2016年、「このマンガがすごい!WEB」は新企画をスタートします!
その名も……
その名も……
……あ、あれ? あれれれ?
まさか、タイトルが決まっていない……だと!?
それなのに、新企画がスタートするなんてことが……!?
そう、あるんです。あってしまったのです。
第1回目の更新で華々しく紹介しようとしていた映画『スター・ウォーズ/フォースの覚醒』の公開から早1カ月……。もうこれ以上引き延ばせない……!
待ってくれているかもしれないみなさんのために、(編集長にないしょで)もう公開しちゃいます!

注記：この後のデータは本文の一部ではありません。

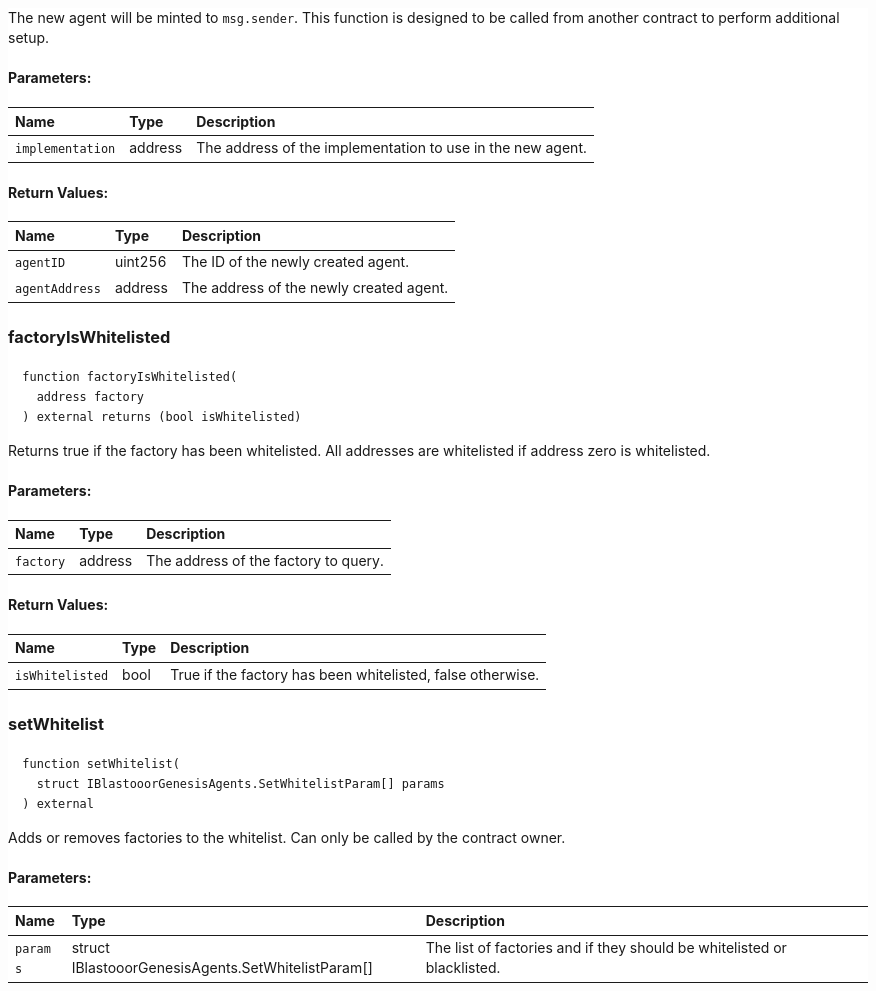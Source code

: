 The new agent will be minted to `msg.sender`. This function is designed to be called from another contract to perform additional setup.

#### Parameters:
| Name | Type | Description                                                          |
| :--- | :--- | :------------------------------------------------------------------- |
| `implementation` | address | The address of the implementation to use in the new agent. |

#### Return Values:
| Name                           | Type          | Description                                                                  |
| :----------------------------- | :------------ | :--------------------------------------------------------------------------- |
| `agentID` | uint256 | The ID of the newly created agent. |
| `agentAddress` | address | The address of the newly created agent. |

### factoryIsWhitelisted
```solidity
  function factoryIsWhitelisted(
    address factory
  ) external returns (bool isWhitelisted)
```
Returns true if the factory has been whitelisted.
All addresses are whitelisted if address zero is whitelisted.


#### Parameters:
| Name | Type | Description                                                          |
| :--- | :--- | :------------------------------------------------------------------- |
| `factory` | address | The address of the factory to query. |

#### Return Values:
| Name                           | Type          | Description                                                                  |
| :----------------------------- | :------------ | :--------------------------------------------------------------------------- |
| `isWhitelisted` | bool | True if the factory has been whitelisted, false otherwise. |

### setWhitelist
```solidity
  function setWhitelist(
    struct IBlastooorGenesisAgents.SetWhitelistParam[] params
  ) external
```
Adds or removes factories to the whitelist.
Can only be called by the contract owner.


#### Parameters:
| Name | Type | Description                                                          |
| :--- | :--- | :------------------------------------------------------------------- |
| `params` | struct IBlastooorGenesisAgents.SetWhitelistParam[] | The list of factories and if they should be whitelisted or blacklisted. |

この企画は……、今後は映画やアニメなど、マンガ以外のコンテンツを「このマンガがすごい!WEB」的な視点で取り上げていく企画になる……はず。
その全貌は次週明らかになるかもしれない(なるはず!)なので、ごうご期待!
とりあえず、今回は新企画第0回として、映画『スター・ウォーズ/フォースの覚醒』を紹介します!
今回紹介するのは、『スター・ウォーズ/フォースの覚醒』
スクリーンの幕が上がるや、いきなり本編の上映スタート。それが『スター・ウォーズ』シリーズの初回上映で、ほとんどの映画館で守られ続けてきたお約束だ。
新作を少しでも、1秒でも早く観たい。ほかの作品の予告編をはさむことなく! ファンにとっては映画を超えた“祝祭”なのだ。
とはいえ、今回の『スター・ウォーズ/フォースの覚醒』(以下『フォースの覚醒』)は期待と不安がせめぎ合っていた。2012年にディズニーがルーカスフィルムを買収し、『スター・ウォーズ』に関する権利も取得。『スター・ウォーズ エピソード6/ジェダイの帰還』の30年後を舞台にした『フォースの覚醒』の制作が発表され、新たなる三部作が始まるとのニュースに、ファンの心は揺れた。
監督はJ・J・エイブラムスという続報は“新たなる希望“だった。映画『スタートレック』のキャストを一新しつつ、数十年ものシリーズの時間軸に矛盾なくつなげた才能の持ち主だ。彼ならやってくれるはず……だが、全世界から期待される『スター・ウォーズ』の重圧を跳ね返せるのか。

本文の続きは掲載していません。